Exercise details:
Count how many lines in the following data hold the word "infravermelha". Your answer is the number and nothing else.

Dataset records:
§

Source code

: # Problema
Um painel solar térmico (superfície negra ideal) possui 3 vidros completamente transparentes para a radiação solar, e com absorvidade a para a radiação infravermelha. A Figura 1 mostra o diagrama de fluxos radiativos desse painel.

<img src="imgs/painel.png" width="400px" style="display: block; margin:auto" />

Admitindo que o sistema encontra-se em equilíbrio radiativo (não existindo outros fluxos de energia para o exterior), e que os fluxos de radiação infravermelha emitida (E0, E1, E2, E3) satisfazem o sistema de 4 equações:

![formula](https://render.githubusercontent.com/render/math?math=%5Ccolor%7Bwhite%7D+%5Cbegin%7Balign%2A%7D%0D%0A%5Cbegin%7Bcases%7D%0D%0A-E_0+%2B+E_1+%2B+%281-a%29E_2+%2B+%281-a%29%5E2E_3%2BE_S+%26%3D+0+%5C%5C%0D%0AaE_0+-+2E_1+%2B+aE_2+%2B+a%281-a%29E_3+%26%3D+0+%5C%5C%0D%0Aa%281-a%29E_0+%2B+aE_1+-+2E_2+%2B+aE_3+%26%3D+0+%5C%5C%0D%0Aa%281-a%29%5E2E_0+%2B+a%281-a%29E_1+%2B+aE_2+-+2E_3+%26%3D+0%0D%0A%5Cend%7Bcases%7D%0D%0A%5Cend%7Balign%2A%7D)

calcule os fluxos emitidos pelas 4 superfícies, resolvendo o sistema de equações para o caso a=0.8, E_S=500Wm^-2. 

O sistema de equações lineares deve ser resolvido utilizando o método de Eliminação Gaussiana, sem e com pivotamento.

§

Output:
2